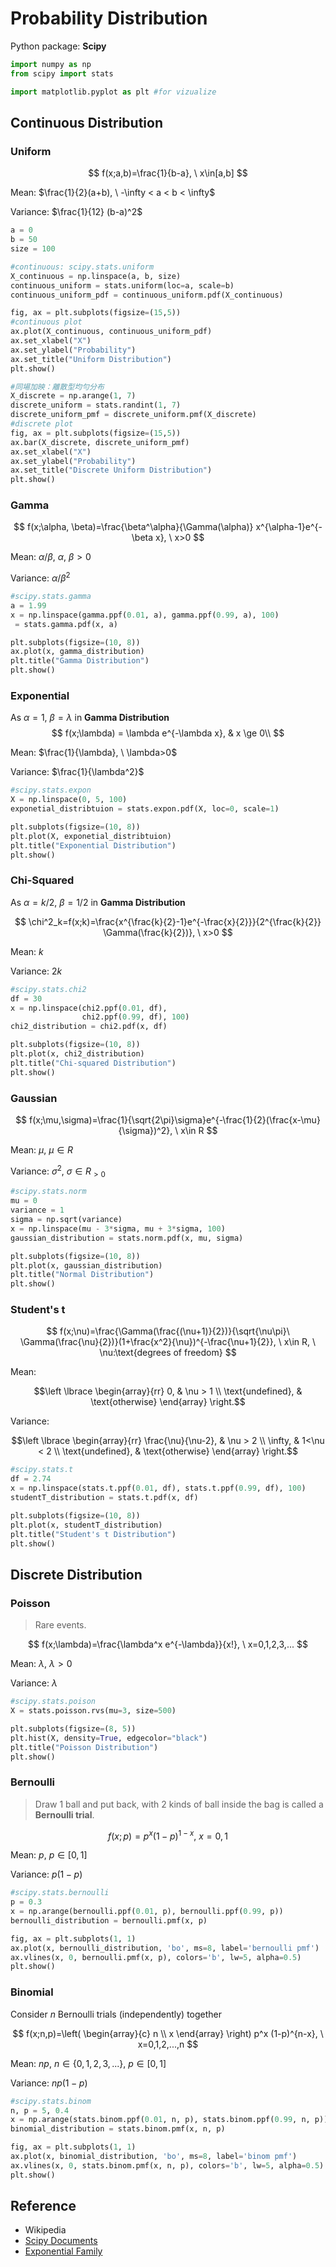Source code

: # Probability Distribution

Python package: **Scipy**

```python
import numpy as np
from scipy import stats

import matplotlib.pyplot as plt #for vizualize
```



## Continuous Distribution

### Uniform

$$
f(x;a,b)=\frac{1}{b-a}, \ x\in[a,b]
$$

Mean: $\frac{1}{2}(a+b), \ -\infty < a < b < \infty$

Variance: $\frac{1}{12} (b-a)^2$

```python
a = 0
b = 50
size = 100

#continuous: scipy.stats.uniform
X_continuous = np.linspace(a, b, size)
continuous_uniform = stats.uniform(loc=a, scale=b)
continuous_uniform_pdf = continuous_uniform.pdf(X_continuous)

fig, ax = plt.subplots(figsize=(15,5))
#continuous plot
ax.plot(X_continuous, continuous_uniform_pdf)
ax.set_xlabel("X")
ax.set_ylabel("Probability")
ax.set_title("Uniform Distribution")
plt.show()

#同場加映：離散型均勻分布
X_discrete = np.arange(1, 7)
discrete_uniform = stats.randint(1, 7)
discrete_uniform_pmf = discrete_uniform.pmf(X_discrete)
#discrete plot
fig, ax = plt.subplots(figsize=(15,5))
ax.bar(X_discrete, discrete_uniform_pmf)
ax.set_xlabel("X")
ax.set_ylabel("Probability")
ax.set_title("Discrete Uniform Distribution")
plt.show()
```

### Gamma

$$
f(x;\alpha, \beta)=\frac{\beta^\alpha}{\Gamma(\alpha)} x^{\alpha-1}e^{-\beta x}, \ x>0
$$

Mean: $\alpha / \beta$, $\alpha,\ \beta >0$

Variance: $\alpha / \beta^2$

```python
#scipy.stats.gamma
a = 1.99
x = np.linspace(gamma.ppf(0.01, a), gamma.ppf(0.99, a), 100)
 = stats.gamma.pdf(x, a)

plt.subplots(figsize=(10, 8))
ax.plot(x, gamma_distribution)
plt.title("Gamma Distribution")
plt.show()
```

### Exponential

As $\alpha=1$, $\beta=\lambda$ in **Gamma Distribution**
$$
f(x;\lambda) = \lambda e^{-\lambda x}, & x \ge 0\\
$$

Mean: $\frac{1}{\lambda}, \ \lambda>0$

Variance: $\frac{1}{\lambda^2}$

```python
#scipy.stats.expon
X = np.linspace(0, 5, 100)
exponetial_distribtuion = stats.expon.pdf(X, loc=0, scale=1)

plt.subplots(figsize=(10, 8))
plt.plot(X, exponetial_distribtuion)
plt.title("Exponential Distribution")
plt.show()
```

### Chi-Squared

As $\alpha=k/2$, $\beta=1/2$ in **Gamma Distribution**

$$
\chi^2_k=f(x;k)=\frac{x^{\frac{k}{2}-1}e^{-\frac{x}{2}}}{2^{\frac{k}{2}} \Gamma(\frac{k}{2})}, \ x>0
$$

Mean: $k$

Variance: $2k$

```python
#scipy.stats.chi2
df = 30
x = np.linspace(chi2.ppf(0.01, df),
                chi2.ppf(0.99, df), 100)
chi2_distribution = chi2.pdf(x, df)

plt.subplots(figsize=(10, 8))
plt.plot(x, chi2_distribution)
plt.title("Chi-squared Distribution")
plt.show()
```

### Gaussian

$$
f(x;\mu,\sigma)=\frac{1}{\sqrt{2\pi}\sigma}e^{-\frac{1}{2}(\frac{x-\mu}{\sigma})^2}, \ x\in R
$$

Mean: $\mu, \ \mu \in R$

Variance: $\sigma^2, \ \sigma \in R_{>0}$

```python
#scipy.stats.norm
mu = 0
variance = 1
sigma = np.sqrt(variance)
x = np.linspace(mu - 3*sigma, mu + 3*sigma, 100)
gaussian_distribution = stats.norm.pdf(x, mu, sigma)

plt.subplots(figsize=(10, 8))
plt.plot(x, gaussian_distribution)
plt.title("Normal Distribution")
plt.show()
```

### Student's t

$$
f(x;\nu)=\frac{\Gamma(\frac{(\nu+1)}{2})}{\sqrt{\nu\pi}\ \Gamma(\frac{\nu}{2})}(1+\frac{x^2}{\nu})^{-\frac{\nu+1}{2}}, \ x\in R, \ \nu:\text{degrees of freedom}
$$

Mean: 

$$\left \lbrace
\begin{array}{rr}
0, & \nu > 1 \\
\text{undefined}, & \text{otherwise}
\end{array}
\right.$$

Variance: 

$$\left \lbrace
\begin{array}{rr}
\frac{\nu}{\nu-2}, & \nu > 2 \\
\infty, & 1<\nu < 2 \\
\text{undefined}, & \text{otherwise}
\end{array}
\right.$$

```python
#scipy.stats.t
df = 2.74
x = np.linspace(stats.t.ppf(0.01, df), stats.t.ppf(0.99, df), 100)
studentT_distribution = stats.t.pdf(x, df)

plt.subplots(figsize=(10, 8))
plt.plot(x, studentT_distribution)
plt.title("Student's t Distribution")
plt.show()
```



## Discrete Distribution

### Poisson

> Rare events.
>

$$
f(x;\lambda)=\frac{\lambda^x e^{-\lambda}}{x!}, \ x=0,1,2,3,...
$$

Mean: $\lambda, \ \lambda>0$

Variance: $\lambda$

```python
#scipy.stats.poison
X = stats.poisson.rvs(mu=3, size=500)

plt.subplots(figsize=(8, 5))
plt.hist(X, density=True, edgecolor="black")
plt.title("Poisson Distribution")
plt.show()
```

### Bernoulli 

> Draw 1 ball and put back, with 2 kinds of ball inside the bag is called a **Bernoulli trial**.
>

$$
f(x;p)= p^x (1-p)^{1-x}, \ x=0,1
$$

Mean: $p, \ p \in [0,1]$

Variance: $p (1-p)$

```python
#scipy.stats.bernoulli
p = 0.3
x = np.arange(bernoulli.ppf(0.01, p), bernoulli.ppf(0.99, p))
bernoulli_distribution = bernoulli.pmf(x, p)

fig, ax = plt.subplots(1, 1)
ax.plot(x, bernoulli_distribution, 'bo', ms=8, label='bernoulli pmf')
ax.vlines(x, 0, bernoulli.pmf(x, p), colors='b', lw=5, alpha=0.5)
plt.show()
```

### Binomial

Consider $n$ Bernoulli trials (independently) together

$$
f(x;n,p)=\left(
\begin{array}{c}
n \\
x
\end{array} 
\right) p^x (1-p)^{n-x}, \ x=0,1,2,...,n
$$

Mean: $n p, \ n \in \{0,1,2,3,... \}, \ p \in [0,1]$

Variance: $n p (1-p)$

```python
#scipy.stats.binom
n, p = 5, 0.4
x = np.arange(stats.binom.ppf(0.01, n, p), stats.binom.ppf(0.99, n, p))
binomial_distribution = stats.binom.pmf(x, n, p)

fig, ax = plt.subplots(1, 1)
ax.plot(x, binomial_distribution, 'bo', ms=8, label='binom pmf')
ax.vlines(x, 0, stats.binom.pmf(x, n, p), colors='b', lw=5, alpha=0.5)
plt.show()
```



## Reference

- Wikipedia
- [Scipy Documents](https://docs.scipy.org/doc/scipy/reference/stats.html)
- [Exponential Family](https://en.wikipedia.org/wiki/Exponential_family)
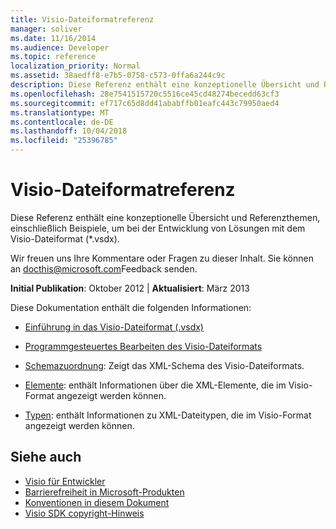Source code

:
 ```yaml
---
title: Visio-Dateiformatreferenz
manager: soliver
ms.date: 11/16/2014
ms.audience: Developer
ms.topic: reference
localization_priority: Normal
ms.assetid: 38aedff8-e7b5-0758-c573-0ffa6a244c9c
description: Diese Referenz enthält eine konzeptionelle Übersicht und Referenzthemen, einschließlich Beispiele, um bei der Entwicklung von Lösungen mit dem Visio-Dateiformat.
ms.openlocfilehash: 28e7541515720c5516ce45cd48274becedd63cf3
ms.sourcegitcommit: ef717c65d8dd41ababffb01eafc443c79950aed4
ms.translationtype: MT
ms.contentlocale: de-DE
ms.lasthandoff: 10/04/2018
ms.locfileid: "25396785"
---
```

# <a name="visio-file-format-reference"></a>Visio-Dateiformatreferenz

Diese Referenz enthält eine konzeptionelle Übersicht und Referenzthemen, einschließlich Beispiele, um bei der Entwicklung von Lösungen mit dem Visio-Dateiformat (\*.vsdx).
  
Wir freuen uns Ihre Kommentare oder Fragen zu dieser Inhalt. Sie können an [docthis@microsoft.com](mailto:docthis@microsoft.com)Feedback senden.
  
 **Initial Publikation**: Oktober 2012 | **Aktualisiert**: März 2013
  
Diese Dokumentation enthält die folgenden Informationen:
  
- [Einführung in das Visio-Dateiformat (.vsdx)](introduction-to-the-visio-file-formatvsdx.md)
    
- [Programmgesteuertes Bearbeiten des Visio-Dateiformats](how-to-manipulate-the-visio-file-format-programmatically.md)
    
- [Schemazuordnung](schema-mapvisio-xml.md): Zeigt das XML-Schema des Visio-Dateiformats.
    
- [Elemente](elementsvisio-xml.md): enthält Informationen über die XML-Elemente, die im Visio-Format angezeigt werden können.
    
- [Typen](typesvisio-xml.md): enthält Informationen zu XML-Dateitypen, die im Visio-Format angezeigt werden können.
    
## <a name="see-also"></a>Siehe auch

- [Visio für Entwickler](https://msdn.microsoft.com/office/aa905478.aspx) 
- [Barrierefreiheit in Microsoft-Produkten](https://www.microsoft.com/enable/products/default.aspx)
- [Konventionen in diesem Dokument](https://msdn.microsoft.com/office/aa905365.aspx) 
- [Visio SDK copyright-Hinweis](visio-sdk-copyright-notice.md)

Instructions to follow: Please go over the data above and copy each line with "colors" in it.

Task result:
ax.vlines(x, 0, bernoulli.pmf(x, p), colors='b', lw=5, alpha=0.5)
ax.vlines(x, 0, stats.binom.pmf(x, n, p), colors='b', lw=5, alpha=0.5)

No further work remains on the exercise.